[Dataset entries]
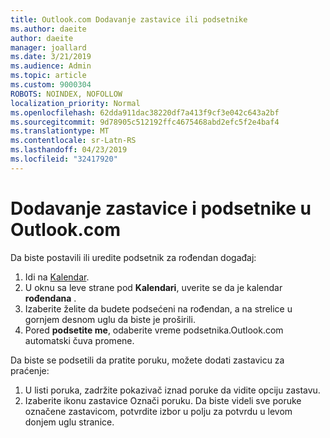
 ```yaml
---
title: Outlook.com Dodavanje zastavice ili podsetnike
ms.author: daeite
author: daeite
manager: joallard
ms.date: 3/21/2019
ms.audience: Admin
ms.topic: article
ms.custom: 9000304
ROBOTS: NOINDEX, NOFOLLOW
localization_priority: Normal
ms.openlocfilehash: 62dda911dac38220df7a413f9cf3e042c643a2bf
ms.sourcegitcommit: 9d78905c512192ffc4675468abd2efc5f2e4baf4
ms.translationtype: MT
ms.contentlocale: sr-Latn-RS
ms.lasthandoff: 04/23/2019
ms.locfileid: "32417920"
---
```

# <a name="adding-flags-and-reminders-in-outlookcom"></a>Dodavanje zastavice i podsetnike u Outlook.com

Da biste postavili ili uredite podsetnik za rođendan događaj:

1. Idi na [Kalendar](https://outlook.live.com/calendar/).
1. U oknu sa leve strane pod **Kalendari**, uverite se da je kalendar **rođendana** .
1. Izaberite želite da budete podsećeni na rođendan, a na strelice u gornjem desnom uglu da biste je proširili.
1. Pored **podsetite me**, odaberite vreme podsetnika.Outlook.com automatski čuva promene.

Da biste se podsetili da pratite poruku, možete dodati zastavicu za praćenje:

1. U listi poruka, zadržite pokazivač iznad poruke da vidite opciju zastavu.
1. Izaberite ikonu zastavice Označi poruku. Da biste videli sve poruke označene zastavicom, potvrdite izbor u polju za potvrdu u levom donjem uglu stranice.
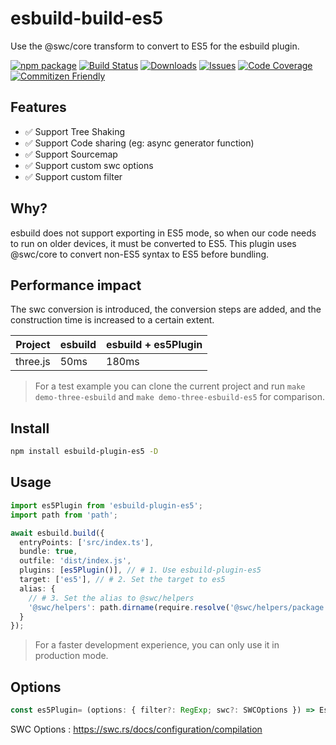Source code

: # esbuild-build-es5

Use the @swc/core transform to convert to ES5 for the esbuild plugin.

[![npm package][npm-img]][npm-url]
[![Build Status][build-img]][build-url]
[![Downloads][downloads-img]][downloads-url]
[![Issues][issues-img]][issues-url]
[![Code Coverage][codecov-img]][codecov-url]
[![Commitizen Friendly][commitizen-img]][commitizen-url]

## Features

- ✅ Support Tree Shaking
- ✅ Support Code sharing (eg: async generator function)
- ✅ Support Sourcemap
- ✅ Support custom swc options
- ✅ Support custom filter

## Why?

esbuild does not support exporting in ES5 mode, so when our code needs to run on older devices, 
it must be converted to ES5. This plugin uses @swc/core to convert non-ES5 syntax to ES5 before bundling.


## Performance impact

The swc conversion is introduced, the conversion steps are added, and the construction time is increased to a certain extent.

| Project  | esbuild | esbuild + es5Plugin |
|----------|---------| --- |
| three.js | 50ms    | 180ms |

> For a test example you can clone the current project and run `make demo-three-esbuild` and `make demo-three-esbuild-es5` for comparison.


## Install

```bash
npm install esbuild-plugin-es5 -D
```

## Usage

```ts
import es5Plugin from 'esbuild-plugin-es5';
import path from 'path';

await esbuild.build({
  entryPoints: ['src/index.ts'],
  bundle: true,
  outfile: 'dist/index.js',
  plugins: [es5Plugin()], // # 1. Use esbuild-plugin-es5
  target: ['es5'], // # 2. Set the target to es5
  alias: {
    // # 3. Set the alias to @swc/helpers
    '@swc/helpers': path.dirname(require.resolve('@swc/helpers/package.json')),
  }
});
```

> For a faster development experience, you can only use it in production mode.

## Options

```ts
const es5Plugin= (options: { filter?: RegExp; swc?: SWCOptions }) => Es5Plugin
```

SWC Options : https://swc.rs/docs/configuration/compilation


[build-img]:https://github.com/noyobo/esbuild-plugin-es5/actions/workflows/release.yml/badge.svg
[build-url]:https://github.com/noyobo/esbuild-plugin-es5/actions/workflows/release.yml
[downloads-img]:https://img.shields.io/npm/dt/esbuild-plugin-es5
[downloads-url]:https://www.npmtrends.com/esbuild-plugin-es5
[npm-img]:https://img.shields.io/npm/v/esbuild-plugin-es5
[npm-url]:https://www.npmjs.com/package/esbuild-plugin-es5
[issues-img]:https://img.shields.io/github/issues/noyobo/esbuild-plugin-es5
[issues-url]:https://github.com/noyobo/esbuild-plugin-es5/issues
[codecov-img]:https://codecov.io/gh/noyobo/esbuild-plugin-es5/branch/main/graph/badge.svg
[codecov-url]:https://codecov.io/gh/noyobo/esbuild-plugin-es5
[commitizen-img]:https://img.shields.io/badge/commitizen-friendly-brightgreen.svg
[commitizen-url]:http://commitizen.github.io/cz-cli/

▸ **Exercise requirements**
Output the full set of records above without changing a word, and drop the images.

▸ **Answer**
 ```yaml
---
title: Outlook.com Dodavanje zastavice ili podsetnike
ms.author: daeite
author: daeite
manager: joallard
ms.date: 3/21/2019
ms.audience: Admin
ms.topic: article
ms.custom: 9000304
ROBOTS: NOINDEX, NOFOLLOW
localization_priority: Normal
ms.openlocfilehash: 62dda911dac38220df7a413f9cf3e042c643a2bf
ms.sourcegitcommit: 9d78905c512192ffc4675468abd2efc5f2e4baf4
ms.translationtype: MT
ms.contentlocale: sr-Latn-RS
ms.lasthandoff: 04/23/2019
ms.locfileid: "32417920"
---
```

# <a name="adding-flags-and-reminders-in-outlookcom"></a>Dodavanje zastavice i podsetnike u Outlook.com

Da biste postavili ili uredite podsetnik za rođendan događaj:

1. Idi na [Kalendar](https://outlook.live.com/calendar/).
1. U oknu sa leve strane pod **Kalendari**, uverite se da je kalendar **rođendana** .
1. Izaberite želite da budete podsećeni na rođendan, a na strelice u gornjem desnom uglu da biste je proširili.
1. Pored **podsetite me**, odaberite vreme podsetnika.Outlook.com automatski čuva promene.

Da biste se podsetili da pratite poruku, možete dodati zastavicu za praćenje:

1. U listi poruka, zadržite pokazivač iznad poruke da vidite opciju zastavu.
1. Izaberite ikonu zastavice Označi poruku. Da biste videli sve poruke označene zastavicom, potvrdite izbor u polju za potvrdu u levom donjem uglu stranice.
Source code

: # esbuild-build-es5

Use the @swc/core transform to convert to ES5 for the esbuild plugin.

[![npm package][npm-img]][npm-url]
[![Build Status][build-img]][build-url]
[![Downloads][downloads-img]][downloads-url]
[![Issues][issues-img]][issues-url]
[![Code Coverage][codecov-img]][codecov-url]
[![Commitizen Friendly][commitizen-img]][commitizen-url]

## Features

- ✅ Support Tree Shaking
- ✅ Support Code sharing (eg: async generator function)
- ✅ Support Sourcemap
- ✅ Support custom swc options
- ✅ Support custom filter

## Why?

esbuild does not support exporting in ES5 mode, so when our code needs to run on older devices, 
it must be converted to ES5. This plugin uses @swc/core to convert non-ES5 syntax to ES5 before bundling.


## Performance impact

The swc conversion is introduced, the conversion steps are added, and the construction time is increased to a certain extent.

| Project  | esbuild | esbuild + es5Plugin |
|----------|---------| --- |
| three.js | 50ms    | 180ms |

> For a test example you can clone the current project and run `make demo-three-esbuild` and `make demo-three-esbuild-es5` for comparison.


## Install

```bash
npm install esbuild-plugin-es5 -D
```

## Usage

```ts
import es5Plugin from 'esbuild-plugin-es5';
import path from 'path';

await esbuild.build({
  entryPoints: ['src/index.ts'],
  bundle: true,
  outfile: 'dist/index.js',
  plugins: [es5Plugin()], // # 1. Use esbuild-plugin-es5
  target: ['es5'], // # 2. Set the target to es5
  alias: {
    // # 3. Set the alias to @swc/helpers
    '@swc/helpers': path.dirname(require.resolve('@swc/helpers/package.json')),
  }
});
```

> For a faster development experience, you can only use it in production mode.

## Options

```ts
const es5Plugin= (options: { filter?: RegExp; swc?: SWCOptions }) => Es5Plugin
```

SWC Options : https://swc.rs/docs/configuration/compilation


[build-img]:https://github.com/noyobo/esbuild-plugin-es5/actions/workflows/release.yml/badge.svg
[build-url]:https://github.com/noyobo/esbuild-plugin-es5/actions/workflows/release.yml
[downloads-img]:https://img.shields.io/npm/dt/esbuild-plugin-es5
[downloads-url]:https://www.npmtrends.com/esbuild-plugin-es5
[npm-img]:https://img.shields.io/npm/v/esbuild-plugin-es5
[npm-url]:https://www.npmjs.com/package/esbuild-plugin-es5
[issues-img]:https://img.shields.io/github/issues/noyobo/esbuild-plugin-es5
[issues-url]:https://github.com/noyobo/esbuild-plugin-es5/issues
[codecov-img]:https://codecov.io/gh/noyobo/esbuild-plugin-es5/branch/main/graph/badge.svg
[codecov-url]:https://codecov.io/gh/noyobo/esbuild-plugin-es5
[commitizen-img]:https://img.shields.io/badge/commitizen-friendly-brightgreen.svg
[commitizen-url]:http://commitizen.github.io/cz-cli/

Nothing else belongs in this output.